In two previous articles, I summarized the open view of God advocated by Gregory A. Boyd in his God of the Possible and offered a basic criticism of this view. Boyd’s book represents a significant movement within North American evangelicalism, which wants to revise in a substantial way the traditional understanding of God’s omniscience and omnipotence. The fact that a respected publishing house like Baker would be willing to publish this kind of book illustrates the extent of the influence of this view.

In my previous article, I noted that, according to the open view of God, we need to limit God’s knowledge and determination of the future in the interest of preserving human freedom. There are some things in the future that even God cannot know, namely, the free actions of free creatures. This is the real source of the many errors to which the open view of God leads. Contrary to Boyd’s claims that his view arises out of the study of Scripture, I suggested that it really expresses a specious view of human autonomy. The preeminent value in Boyd’s theological position, which trumps even the biblical teaching regarding God’s transcendent greatness and sovereign dominion over all things, is the freedom or power of creatures like human beings to do whatever they will. Because human beings are free to create their own future, whatever that future might turn out to be, God can neither know it in advance of its occurrence or direct it infallibly to accomplish His purposes.

     

       

Language About God: “Literal” or “Analogical”?

One of the large claims of Boyd’s book is that the open view of God is able to resolve the problem of divine sovereignty and human freedom. Rather than settling for the “impenetrable paradox… of asserting that self-determining free actions are settled in eternity before free agents make them” (91), this view offers a simple explanation of things.

Specifically, the open view of God treats literally the biblical descriptions of God’s “repenting” or “changing His mind,” including His expressions of regret or remorse regarding the way things turn out in certain circumstances.

According to Boyd, the classic view of God treats literally those biblical passages which speak of God’s foreknowledge and foreordination of all things.

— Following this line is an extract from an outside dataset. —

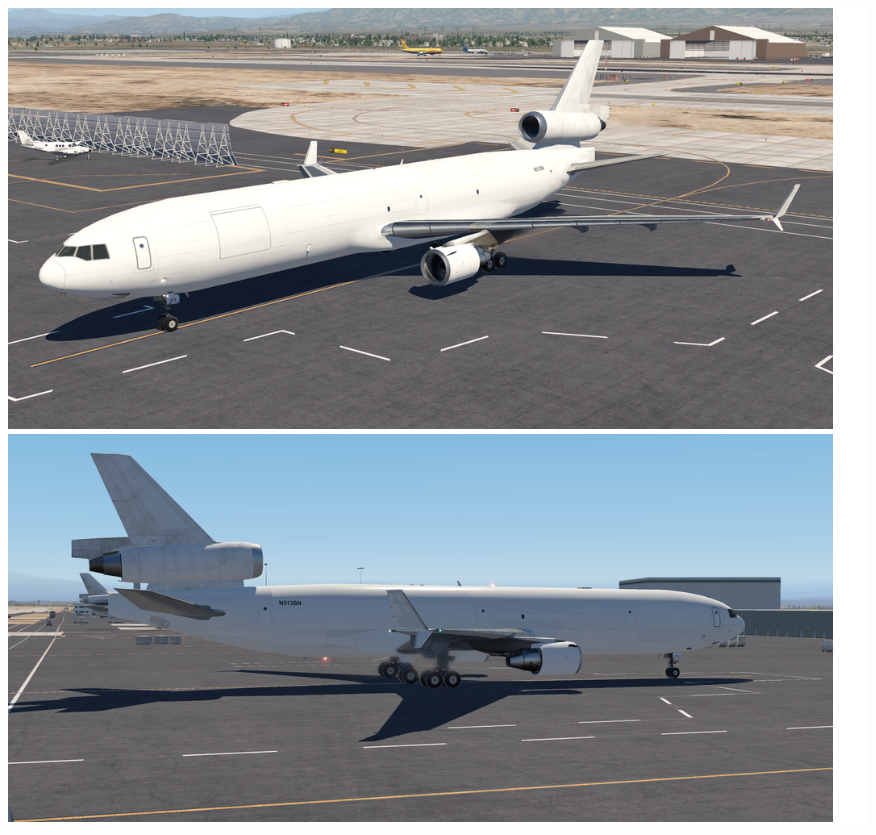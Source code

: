 <img src="assets/images/pic1.png" width=825 alt="photo"/>
<br>

<img src="assets/images/pic2.png" width=825 alt="photo"/>
<br>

But the classic view is unwilling to treat literally those passages which suggest that the future is undetermined or open to a variety of possibilities. By comparison, the open view has the advantage of treating all of the biblical passages in the same way. Passages which suggest that the future is (partly) open, even from the vantage point of God’s foreknowledge and counsel, should be treated as literally as those passages which suggest the future is (partly) closed. The simplest way to show the compatibility of divine sovereignty and human responsibility is to say that God is partly responsible for what happens and human beings are partly responsible. God does His part and we do ours what could be more simple?

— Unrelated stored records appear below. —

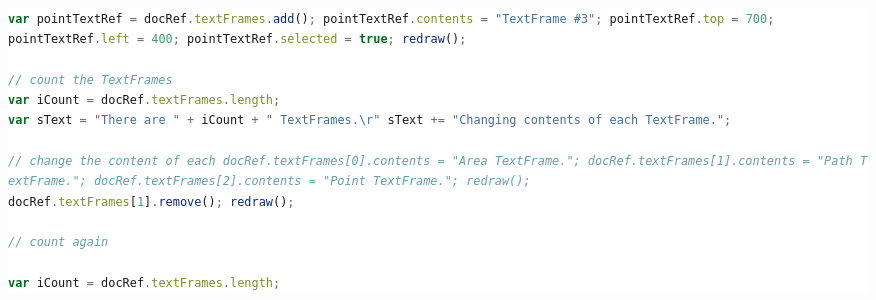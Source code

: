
 ```javascript
var pointTextRef = docRef.textFrames.add(); pointTextRef.contents = "TextFrame #3"; pointTextRef.top = 700;
pointTextRef.left = 400; pointTextRef.selected = true; redraw();

// count the TextFrames
var iCount = docRef.textFrames.length;
var sText = "There are " + iCount + " TextFrames.\r" sText += "Changing contents of each TextFrame.";

// change the content of each docRef.textFrames[0].contents = "Area TextFrame."; docRef.textFrames[1].contents = "Path TextFrame."; docRef.textFrames[2].contents = "Point TextFrame."; redraw();
docRef.textFrames[1].remove(); redraw();

// count again

var iCount = docRef.textFrames.length;
```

Lurking beneath the surface of this superficially simple solution lies a serious problem, however. Boyd has little or no appreciation for the complexity of the Bible’s language regarding God and His dealings with His creatures. Historic Christian theology has maintained that the language of Scripture, when it speaks of God’s works in relation to the creature, should be treated with special care. Because the Triune God is transcendently great and surpasses in His ways and works all human comprehension, we may not regard the biblical descriptions of His actions as though they literally mean the same thing with respect to His actions as they might mean with respect to ours. Furthermore, we may not draw conclusions about who God is from one group of passages (for example, passages that seem to limit His knowledge) without comparing them with other passages. A balanced and full understanding of the Triune God will be one that carefully weighs all of the biblical testimony.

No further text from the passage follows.